§ Extracted entries:
--------------------------------
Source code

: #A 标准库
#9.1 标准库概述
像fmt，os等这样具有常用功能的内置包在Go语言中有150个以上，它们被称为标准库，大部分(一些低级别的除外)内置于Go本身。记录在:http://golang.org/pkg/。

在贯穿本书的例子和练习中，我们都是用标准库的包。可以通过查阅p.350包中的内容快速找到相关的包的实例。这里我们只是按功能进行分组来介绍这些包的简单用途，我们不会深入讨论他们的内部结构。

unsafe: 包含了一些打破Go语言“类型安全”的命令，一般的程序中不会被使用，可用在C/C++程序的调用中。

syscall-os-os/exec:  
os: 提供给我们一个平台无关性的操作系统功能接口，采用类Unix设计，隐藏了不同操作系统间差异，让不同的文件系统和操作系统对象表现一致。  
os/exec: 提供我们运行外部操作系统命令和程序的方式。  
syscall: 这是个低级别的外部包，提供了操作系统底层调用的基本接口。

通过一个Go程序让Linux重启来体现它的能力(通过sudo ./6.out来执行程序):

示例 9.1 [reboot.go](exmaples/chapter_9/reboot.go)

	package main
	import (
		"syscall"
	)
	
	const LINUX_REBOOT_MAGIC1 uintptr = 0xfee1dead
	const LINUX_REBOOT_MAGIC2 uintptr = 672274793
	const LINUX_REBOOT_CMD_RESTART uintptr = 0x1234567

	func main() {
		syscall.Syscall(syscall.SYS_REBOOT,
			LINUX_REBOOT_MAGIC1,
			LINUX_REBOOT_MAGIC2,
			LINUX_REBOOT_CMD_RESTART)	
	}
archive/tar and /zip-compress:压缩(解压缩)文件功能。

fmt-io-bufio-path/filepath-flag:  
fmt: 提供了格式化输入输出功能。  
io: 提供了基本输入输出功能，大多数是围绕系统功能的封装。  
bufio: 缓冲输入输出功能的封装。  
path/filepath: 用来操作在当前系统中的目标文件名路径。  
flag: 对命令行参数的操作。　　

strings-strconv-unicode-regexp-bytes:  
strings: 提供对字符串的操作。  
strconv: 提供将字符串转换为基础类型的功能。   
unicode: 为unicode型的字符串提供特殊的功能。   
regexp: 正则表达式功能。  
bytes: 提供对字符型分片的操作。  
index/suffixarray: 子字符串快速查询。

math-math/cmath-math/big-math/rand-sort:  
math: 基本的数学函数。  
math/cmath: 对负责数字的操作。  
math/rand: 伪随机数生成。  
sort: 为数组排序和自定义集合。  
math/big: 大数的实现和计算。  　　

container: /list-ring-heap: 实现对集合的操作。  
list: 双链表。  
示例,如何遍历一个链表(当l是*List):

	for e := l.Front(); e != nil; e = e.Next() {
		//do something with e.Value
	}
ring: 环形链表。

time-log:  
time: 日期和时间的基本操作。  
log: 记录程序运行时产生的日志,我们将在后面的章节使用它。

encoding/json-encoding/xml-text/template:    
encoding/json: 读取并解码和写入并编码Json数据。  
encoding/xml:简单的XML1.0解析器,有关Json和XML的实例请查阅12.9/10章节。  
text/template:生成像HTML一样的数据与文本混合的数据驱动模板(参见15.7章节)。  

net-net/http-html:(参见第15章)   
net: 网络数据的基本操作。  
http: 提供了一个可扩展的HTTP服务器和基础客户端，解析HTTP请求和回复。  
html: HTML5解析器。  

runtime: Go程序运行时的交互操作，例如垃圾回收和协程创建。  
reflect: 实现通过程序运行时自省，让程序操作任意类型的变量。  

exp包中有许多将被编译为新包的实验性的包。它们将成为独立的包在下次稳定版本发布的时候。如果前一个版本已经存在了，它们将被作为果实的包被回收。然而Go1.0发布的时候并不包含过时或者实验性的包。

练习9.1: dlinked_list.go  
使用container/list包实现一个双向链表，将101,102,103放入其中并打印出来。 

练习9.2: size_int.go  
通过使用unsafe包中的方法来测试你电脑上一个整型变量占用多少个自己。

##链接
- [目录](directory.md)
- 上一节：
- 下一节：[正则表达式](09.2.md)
--------------------------------
§ What is being asked:
Look above for the line holding "const LINUX_REBOOT_MAGIC1 uintptr". Print it and every line after it, exactly, through the line holding "archive/tar and /zip-compress:压缩(解压缩)文件功能。".

§ Task output:
	const LINUX_REBOOT_MAGIC1 uintptr = 0xfee1dead
	const LINUX_REBOOT_MAGIC2 uintptr = 672274793
	const LINUX_REBOOT_CMD_RESTART uintptr = 0x1234567

	func main() {
		syscall.Syscall(syscall.SYS_REBOOT,
			LINUX_REBOOT_MAGIC1,
			LINUX_REBOOT_MAGIC2,
			LINUX_REBOOT_CMD_RESTART)	
	}
archive/tar and /zip-compress:压缩(解压缩)文件功能。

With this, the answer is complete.